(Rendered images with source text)
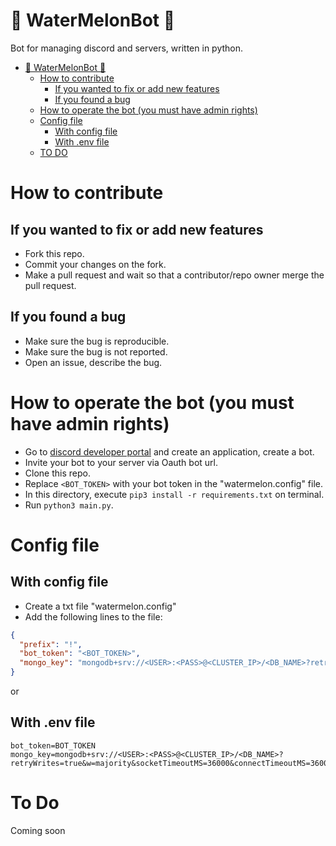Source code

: # 🍉 WaterMelonBot 🍉

Bot for managing discord and servers, written in python.

- [🍉 WaterMelonBot 🍉](#-watermelonbot-)
  - [How to contribute](#how-to-contribute)
    - [If you wanted to fix or add new features](#if-you-wanted-to-fix-or-add-new-features)
    - [If you found a bug](#if-you-found-a-bug)
  - [How to operate the bot (you must have admin rights)](#how-to-operate-the-bot-you-must-have-admin-rights)
  - [Config file](#config-file)
    - [With config file](#with-config-file)
    - [With .env file](#with-env-file)
  - [TO DO](#to-do)
  


# How to contribute

## If you wanted to fix or add new features
- Fork this repo.
- Commit your changes on the fork.
- Make a pull request and wait so that a contributor/repo owner merge the pull request.

## If you found a bug
- Make sure the bug is reproducible.
- Make sure the bug is not reported.
- Open an issue, describe the bug.

# How to operate the bot (you must have admin rights)
- Go to [discord developer portal](https://discord.com/developers) and create an application, create a bot.
- Invite your bot to your server via Oauth bot url.
- Clone this repo.
- Replace `<BOT_TOKEN>` with your bot token in the "watermelon.config" file.
- In this directory, execute `pip3 install -r requirements.txt` on terminal.
- Run `python3 main.py`.

# Config file

## With config file
- Create a txt file "watermelon.config"
- Add the following lines to the file:
```json
{
  "prefix": "!",
  "bot_token": "<BOT_TOKEN>",
  "mongo_key": "mongodb+srv://<USER>:<PASS>@<CLUSTER_IP>/<DB_NAME>?retryWrites=true&w=majority&socketTimeoutMS=36000&connectTimeoutMS=36000"
}
```
or

## With .env file
```.env
bot_token=BOT_TOKEN
mongo_key=mongodb+srv://<USER>:<PASS>@<CLUSTER_IP>/<DB_NAME>?retryWrites=true&w=majority&socketTimeoutMS=36000&connectTimeoutMS=36000
```

# To Do
Coming soon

THE TASK:
Reproduce each line of the entries above from the one containing "# 🍉 WaterMelonBot 🍉" through the last, exactly, and no other line.

SOLUTION FOR THIS TASK:
: # 🍉 WaterMelonBot 🍉

Bot for managing discord and servers, written in python.

- [🍉 WaterMelonBot 🍉](#-watermelonbot-)
  - [How to contribute](#how-to-contribute)
    - [If you wanted to fix or add new features](#if-you-wanted-to-fix-or-add-new-features)
    - [If you found a bug](#if-you-found-a-bug)
  - [How to operate the bot (you must have admin rights)](#how-to-operate-the-bot-you-must-have-admin-rights)
  - [Config file](#config-file)
    - [With config file](#with-config-file)
    - [With .env file](#with-env-file)
  - [TO DO](#to-do)
  


# How to contribute

## If you wanted to fix or add new features
- Fork this repo.
- Commit your changes on the fork.
- Make a pull request and wait so that a contributor/repo owner merge the pull request.

## If you found a bug
- Make sure the bug is reproducible.
- Make sure the bug is not reported.
- Open an issue, describe the bug.

# How to operate the bot (you must have admin rights)
- Go to [discord developer portal](https://discord.com/developers) and create an application, create a bot.
- Invite your bot to your server via Oauth bot url.
- Clone this repo.
- Replace `<BOT_TOKEN>` with your bot token in the "watermelon.config" file.
- In this directory, execute `pip3 install -r requirements.txt` on terminal.
- Run `python3 main.py`.

# Config file

## With config file
- Create a txt file "watermelon.config"
- Add the following lines to the file:
```json
{
  "prefix": "!",
  "bot_token": "<BOT_TOKEN>",
  "mongo_key": "mongodb+srv://<USER>:<PASS>@<CLUSTER_IP>/<DB_NAME>?retryWrites=true&w=majority&socketTimeoutMS=36000&connectTimeoutMS=36000"
}
```
or

## With .env file
```.env
bot_token=BOT_TOKEN
mongo_key=mongodb+srv://<USER>:<PASS>@<CLUSTER_IP>/<DB_NAME>?retryWrites=true&w=majority&socketTimeoutMS=36000&connectTimeoutMS=36000
```

# To Do
Coming soon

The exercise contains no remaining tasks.